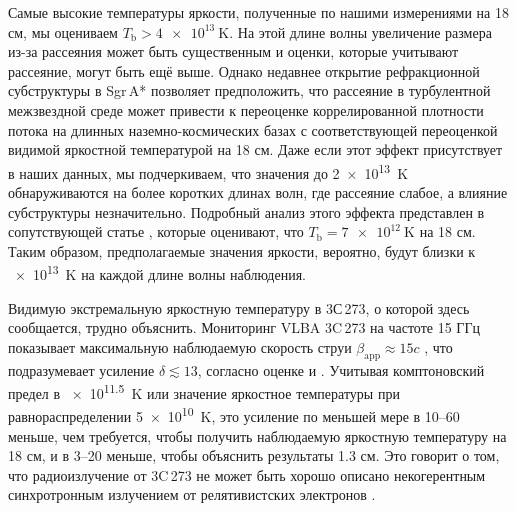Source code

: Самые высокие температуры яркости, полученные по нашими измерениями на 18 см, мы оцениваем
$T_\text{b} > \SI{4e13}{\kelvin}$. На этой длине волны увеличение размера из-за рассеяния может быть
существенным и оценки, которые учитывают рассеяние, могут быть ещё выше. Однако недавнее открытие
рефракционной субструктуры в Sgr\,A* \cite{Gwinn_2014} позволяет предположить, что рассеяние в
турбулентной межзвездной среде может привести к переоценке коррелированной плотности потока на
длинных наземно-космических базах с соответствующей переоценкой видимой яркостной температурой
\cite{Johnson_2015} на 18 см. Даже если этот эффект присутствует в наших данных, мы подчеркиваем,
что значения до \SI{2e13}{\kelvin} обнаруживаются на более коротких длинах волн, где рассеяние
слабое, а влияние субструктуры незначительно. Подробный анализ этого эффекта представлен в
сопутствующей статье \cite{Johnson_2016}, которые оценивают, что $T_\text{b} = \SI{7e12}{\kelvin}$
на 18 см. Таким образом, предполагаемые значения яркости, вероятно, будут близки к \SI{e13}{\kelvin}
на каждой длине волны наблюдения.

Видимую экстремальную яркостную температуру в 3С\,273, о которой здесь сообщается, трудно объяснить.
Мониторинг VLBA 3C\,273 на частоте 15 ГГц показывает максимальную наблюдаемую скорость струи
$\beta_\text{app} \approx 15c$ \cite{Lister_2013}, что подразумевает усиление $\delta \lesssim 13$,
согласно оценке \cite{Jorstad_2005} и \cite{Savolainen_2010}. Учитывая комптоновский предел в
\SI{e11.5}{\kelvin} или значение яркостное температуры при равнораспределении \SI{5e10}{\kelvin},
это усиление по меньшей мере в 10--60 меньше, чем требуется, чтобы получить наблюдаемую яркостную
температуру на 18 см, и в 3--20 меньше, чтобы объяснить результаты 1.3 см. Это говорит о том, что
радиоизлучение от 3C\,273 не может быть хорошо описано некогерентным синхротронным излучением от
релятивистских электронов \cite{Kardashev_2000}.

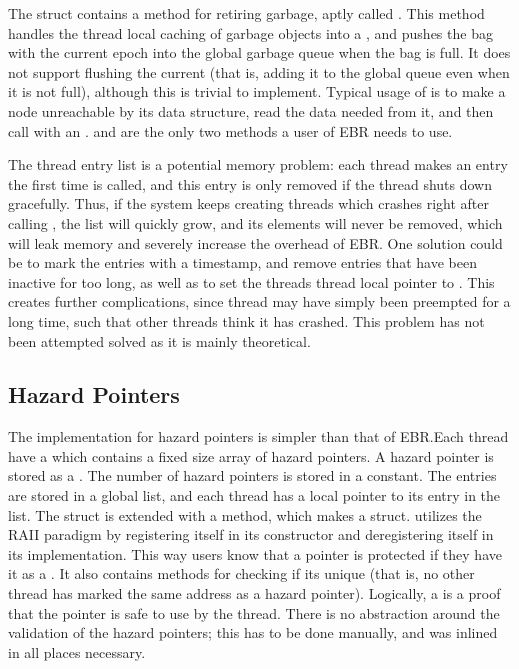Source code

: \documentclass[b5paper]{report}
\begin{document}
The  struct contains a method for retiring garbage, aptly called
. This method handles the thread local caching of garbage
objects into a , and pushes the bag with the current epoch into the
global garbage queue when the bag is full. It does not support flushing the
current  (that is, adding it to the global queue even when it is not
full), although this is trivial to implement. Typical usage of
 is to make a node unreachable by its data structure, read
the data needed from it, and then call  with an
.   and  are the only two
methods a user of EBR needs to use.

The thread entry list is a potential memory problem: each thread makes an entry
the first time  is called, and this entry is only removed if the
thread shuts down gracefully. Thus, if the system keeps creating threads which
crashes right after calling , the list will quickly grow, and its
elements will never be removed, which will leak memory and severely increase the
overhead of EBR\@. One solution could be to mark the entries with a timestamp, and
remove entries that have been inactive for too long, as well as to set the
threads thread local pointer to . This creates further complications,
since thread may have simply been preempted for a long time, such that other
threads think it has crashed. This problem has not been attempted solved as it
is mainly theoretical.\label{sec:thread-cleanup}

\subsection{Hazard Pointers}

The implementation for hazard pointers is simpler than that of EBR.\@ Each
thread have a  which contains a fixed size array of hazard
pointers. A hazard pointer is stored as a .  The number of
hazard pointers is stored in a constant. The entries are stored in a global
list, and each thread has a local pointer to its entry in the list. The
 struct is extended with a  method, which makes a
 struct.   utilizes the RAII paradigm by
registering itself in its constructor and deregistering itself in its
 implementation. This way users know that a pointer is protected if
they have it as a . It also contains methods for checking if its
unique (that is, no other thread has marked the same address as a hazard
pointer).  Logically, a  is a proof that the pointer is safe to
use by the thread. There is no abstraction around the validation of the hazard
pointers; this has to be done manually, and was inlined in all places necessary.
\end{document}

==

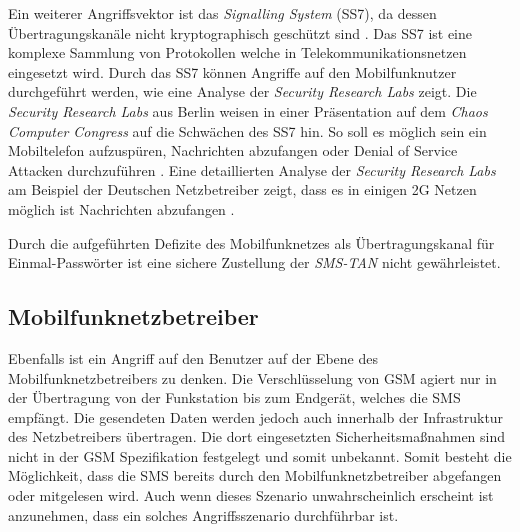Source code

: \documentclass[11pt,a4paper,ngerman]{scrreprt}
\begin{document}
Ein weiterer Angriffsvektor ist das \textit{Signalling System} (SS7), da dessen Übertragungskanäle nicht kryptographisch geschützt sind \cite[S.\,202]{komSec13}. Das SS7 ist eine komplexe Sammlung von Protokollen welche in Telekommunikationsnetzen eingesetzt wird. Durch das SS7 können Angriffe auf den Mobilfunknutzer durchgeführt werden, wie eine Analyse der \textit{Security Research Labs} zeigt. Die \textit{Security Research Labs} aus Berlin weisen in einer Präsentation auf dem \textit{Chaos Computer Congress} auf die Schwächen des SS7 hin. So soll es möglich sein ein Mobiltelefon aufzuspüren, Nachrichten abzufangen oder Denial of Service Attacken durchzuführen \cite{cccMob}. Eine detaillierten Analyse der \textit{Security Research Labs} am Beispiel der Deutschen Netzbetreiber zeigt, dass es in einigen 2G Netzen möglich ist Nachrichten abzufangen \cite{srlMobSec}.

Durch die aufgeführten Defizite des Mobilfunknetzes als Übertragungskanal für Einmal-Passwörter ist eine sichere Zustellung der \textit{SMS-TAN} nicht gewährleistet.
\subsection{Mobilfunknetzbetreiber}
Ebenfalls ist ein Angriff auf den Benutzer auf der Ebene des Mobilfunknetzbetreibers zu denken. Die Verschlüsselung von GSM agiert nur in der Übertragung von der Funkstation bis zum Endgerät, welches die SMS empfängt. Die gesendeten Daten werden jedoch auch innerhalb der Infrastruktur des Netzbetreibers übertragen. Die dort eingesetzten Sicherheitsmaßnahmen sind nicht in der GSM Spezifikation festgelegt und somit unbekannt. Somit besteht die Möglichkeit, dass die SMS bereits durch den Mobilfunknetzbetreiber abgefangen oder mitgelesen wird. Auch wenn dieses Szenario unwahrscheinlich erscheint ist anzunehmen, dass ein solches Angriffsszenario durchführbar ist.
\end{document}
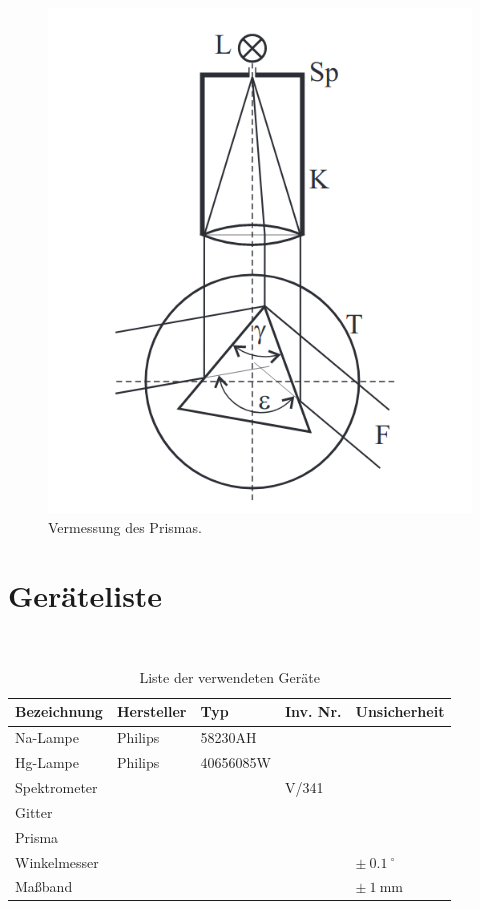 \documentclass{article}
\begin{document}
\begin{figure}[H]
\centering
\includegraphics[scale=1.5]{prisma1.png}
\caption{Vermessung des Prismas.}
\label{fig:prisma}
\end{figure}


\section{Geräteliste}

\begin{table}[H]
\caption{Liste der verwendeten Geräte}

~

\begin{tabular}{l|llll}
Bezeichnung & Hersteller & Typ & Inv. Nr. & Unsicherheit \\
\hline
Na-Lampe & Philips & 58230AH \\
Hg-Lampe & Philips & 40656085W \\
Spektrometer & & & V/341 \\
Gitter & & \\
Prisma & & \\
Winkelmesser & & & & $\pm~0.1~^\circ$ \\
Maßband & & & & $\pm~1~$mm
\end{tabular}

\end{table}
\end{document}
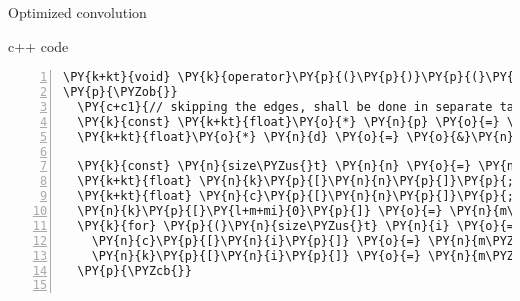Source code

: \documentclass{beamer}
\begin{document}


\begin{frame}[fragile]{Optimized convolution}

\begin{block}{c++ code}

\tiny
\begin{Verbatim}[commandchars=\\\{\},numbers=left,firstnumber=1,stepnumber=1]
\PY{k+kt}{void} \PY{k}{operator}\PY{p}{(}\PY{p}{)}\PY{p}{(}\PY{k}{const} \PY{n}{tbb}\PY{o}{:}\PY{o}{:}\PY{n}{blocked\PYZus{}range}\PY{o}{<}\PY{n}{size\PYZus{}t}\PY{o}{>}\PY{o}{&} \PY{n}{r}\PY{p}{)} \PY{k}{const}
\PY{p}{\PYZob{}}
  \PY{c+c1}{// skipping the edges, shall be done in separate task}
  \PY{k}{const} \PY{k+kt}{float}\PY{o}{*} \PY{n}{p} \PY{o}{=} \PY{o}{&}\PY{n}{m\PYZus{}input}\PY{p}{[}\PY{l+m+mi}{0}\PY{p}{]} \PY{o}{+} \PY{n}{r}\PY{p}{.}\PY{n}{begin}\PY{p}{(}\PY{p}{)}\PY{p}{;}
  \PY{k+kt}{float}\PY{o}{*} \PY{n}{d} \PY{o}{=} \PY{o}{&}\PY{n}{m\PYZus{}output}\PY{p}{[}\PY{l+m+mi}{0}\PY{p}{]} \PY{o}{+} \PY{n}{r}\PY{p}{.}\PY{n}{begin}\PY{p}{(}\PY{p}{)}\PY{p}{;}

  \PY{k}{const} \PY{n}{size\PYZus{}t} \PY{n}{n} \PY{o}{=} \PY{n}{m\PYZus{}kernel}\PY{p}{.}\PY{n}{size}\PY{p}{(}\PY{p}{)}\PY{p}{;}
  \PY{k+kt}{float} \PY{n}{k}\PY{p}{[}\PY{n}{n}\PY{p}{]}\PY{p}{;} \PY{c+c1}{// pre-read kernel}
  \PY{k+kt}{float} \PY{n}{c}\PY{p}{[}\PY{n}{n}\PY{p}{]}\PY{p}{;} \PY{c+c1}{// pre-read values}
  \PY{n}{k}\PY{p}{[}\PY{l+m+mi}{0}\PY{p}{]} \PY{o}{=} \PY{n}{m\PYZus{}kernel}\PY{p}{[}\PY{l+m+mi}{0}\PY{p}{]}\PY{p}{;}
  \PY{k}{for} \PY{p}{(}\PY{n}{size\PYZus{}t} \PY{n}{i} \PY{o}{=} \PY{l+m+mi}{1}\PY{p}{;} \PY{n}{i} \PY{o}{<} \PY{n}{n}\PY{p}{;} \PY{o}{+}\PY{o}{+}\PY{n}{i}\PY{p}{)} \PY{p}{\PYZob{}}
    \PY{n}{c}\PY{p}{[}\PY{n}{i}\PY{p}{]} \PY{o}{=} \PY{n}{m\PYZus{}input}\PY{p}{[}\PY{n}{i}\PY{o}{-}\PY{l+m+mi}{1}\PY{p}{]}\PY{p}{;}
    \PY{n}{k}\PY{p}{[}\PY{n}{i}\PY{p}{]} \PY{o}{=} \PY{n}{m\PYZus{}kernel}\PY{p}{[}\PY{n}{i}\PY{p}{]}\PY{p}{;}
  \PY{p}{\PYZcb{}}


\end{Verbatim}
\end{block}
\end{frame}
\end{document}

What you have to do:
List every line above that contains the word "caption".

Exercise output:
\caption{Vermessung des Prismas.}
\caption{Liste der verwendeten Geräte}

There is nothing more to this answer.